EMI, Apple To Sell DRM-Free Music for $1.29/song - veritas
http://www.techcrunch.com/2007/04/02/emi-apple-are-announcing-sale-of-non-drm-music/
======
Benja
The "test case" of DRM-free stuff that I'm most familiar with is Baen Books,
who are selling DRM-free e-book versions of (almost) all their titles and --
according to themselves and their authors who are also have books published by
other publishers -- "[earn] more income as a publisher and [pay their] authors
more in the way of royalty payments from [their e-book line] than any other
outlet for electronic books." Based on this, it seems likely to me that the
EMI/iTunes experiment is going to deliver on its promise of making more money
for EMI.

<http://preview.baens-universe.com/articles/auged> <http://preview.baens-
universe.com/articles/salvos6>

Of course, it's a different medium, and Baen has also managed to create a
community of users who like the company, not just its products. I don't see
EMI replicating that, DRM-free music or no, which limits the applicability of
the example. (The Baen people love telling the story of their users saying,
"you should charge more for this." They created a premium version where you
pay more to read an advance copy of the book before the official release date,
and they're making money from that, too.)

------
erdos2
A good source on the economic harm of intellectual property law is the Against
Monopoly blog <http://www.againstmonopoly.org.> Today's lead article mentions
the EMI/Apple deal.
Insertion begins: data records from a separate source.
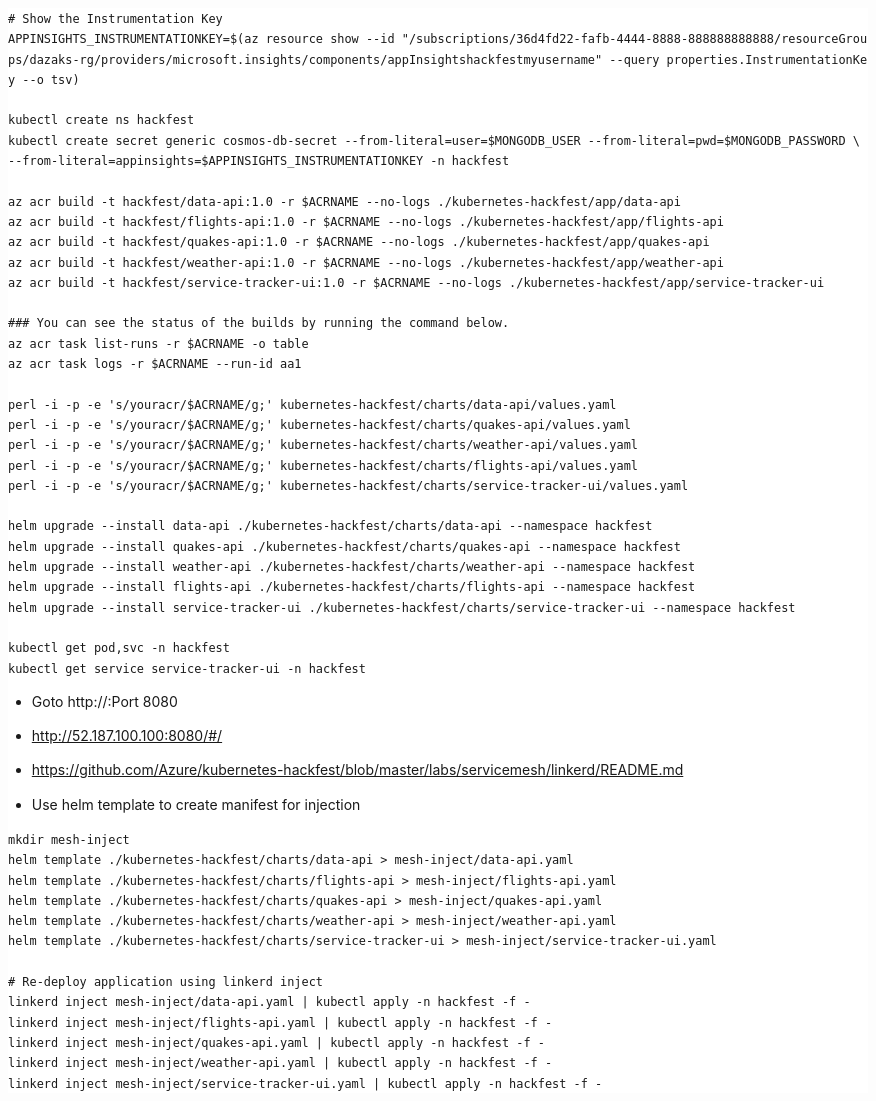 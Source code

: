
```
# Show the Instrumentation Key
APPINSIGHTS_INSTRUMENTATIONKEY=$(az resource show --id "/subscriptions/36d4fd22-fafb-4444-8888-888888888888/resourceGroups/dazaks-rg/providers/microsoft.insights/components/appInsightshackfestmyusername" --query properties.InstrumentationKey --o tsv)

kubectl create ns hackfest
kubectl create secret generic cosmos-db-secret --from-literal=user=$MONGODB_USER --from-literal=pwd=$MONGODB_PASSWORD \ --from-literal=appinsights=$APPINSIGHTS_INSTRUMENTATIONKEY -n hackfest

az acr build -t hackfest/data-api:1.0 -r $ACRNAME --no-logs ./kubernetes-hackfest/app/data-api
az acr build -t hackfest/flights-api:1.0 -r $ACRNAME --no-logs ./kubernetes-hackfest/app/flights-api
az acr build -t hackfest/quakes-api:1.0 -r $ACRNAME --no-logs ./kubernetes-hackfest/app/quakes-api
az acr build -t hackfest/weather-api:1.0 -r $ACRNAME --no-logs ./kubernetes-hackfest/app/weather-api
az acr build -t hackfest/service-tracker-ui:1.0 -r $ACRNAME --no-logs ./kubernetes-hackfest/app/service-tracker-ui

### You can see the status of the builds by running the command below.
az acr task list-runs -r $ACRNAME -o table
az acr task logs -r $ACRNAME --run-id aa1

perl -i -p -e 's/youracr/$ACRNAME/g;' kubernetes-hackfest/charts/data-api/values.yaml
perl -i -p -e 's/youracr/$ACRNAME/g;' kubernetes-hackfest/charts/quakes-api/values.yaml
perl -i -p -e 's/youracr/$ACRNAME/g;' kubernetes-hackfest/charts/weather-api/values.yaml
perl -i -p -e 's/youracr/$ACRNAME/g;' kubernetes-hackfest/charts/flights-api/values.yaml
perl -i -p -e 's/youracr/$ACRNAME/g;' kubernetes-hackfest/charts/service-tracker-ui/values.yaml

helm upgrade --install data-api ./kubernetes-hackfest/charts/data-api --namespace hackfest
helm upgrade --install quakes-api ./kubernetes-hackfest/charts/quakes-api --namespace hackfest
helm upgrade --install weather-api ./kubernetes-hackfest/charts/weather-api --namespace hackfest
helm upgrade --install flights-api ./kubernetes-hackfest/charts/flights-api --namespace hackfest
helm upgrade --install service-tracker-ui ./kubernetes-hackfest/charts/service-tracker-ui --namespace hackfest

kubectl get pod,svc -n hackfest
kubectl get service service-tracker-ui -n hackfest
```
* Goto http://<IP>:Port 8080
* http://52.187.100.100:8080/#/


* https://github.com/Azure/kubernetes-hackfest/blob/master/labs/servicemesh/linkerd/README.md
* Use helm template to create manifest for injection
```
mkdir mesh-inject
helm template ./kubernetes-hackfest/charts/data-api > mesh-inject/data-api.yaml
helm template ./kubernetes-hackfest/charts/flights-api > mesh-inject/flights-api.yaml
helm template ./kubernetes-hackfest/charts/quakes-api > mesh-inject/quakes-api.yaml
helm template ./kubernetes-hackfest/charts/weather-api > mesh-inject/weather-api.yaml
helm template ./kubernetes-hackfest/charts/service-tracker-ui > mesh-inject/service-tracker-ui.yaml

# Re-deploy application using linkerd inject
linkerd inject mesh-inject/data-api.yaml | kubectl apply -n hackfest -f -
linkerd inject mesh-inject/flights-api.yaml | kubectl apply -n hackfest -f -
linkerd inject mesh-inject/quakes-api.yaml | kubectl apply -n hackfest -f -
linkerd inject mesh-inject/weather-api.yaml | kubectl apply -n hackfest -f -
linkerd inject mesh-inject/service-tracker-ui.yaml | kubectl apply -n hackfest -f -
```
Economist David K. Levine writes, "It will be interesting
to see how many people buy the DRM version and remove it themselves."

------
schoudha
Many people in business literature mocked and called "bluff" on Steve Jobs'
<http://www.apple.com/hotnews/thoughtsonmusic/.>

I think a lot of people who believe in the iTunes-iPod lock-in strategy don't
understand that the vast majority of music on iPods is not from iTunes. Any
iTunes-iPod lock-in that Apple has is through the seamless experience of
syncing one's music onto his or her iPod through iTunes.

The move towards non-DRM music will help Apple avoid anti-trust issues in
Scandinavia and make buying digital music a better experience for users. User
affinity is the #1 lock-in strategy and no one knows this better than Apple.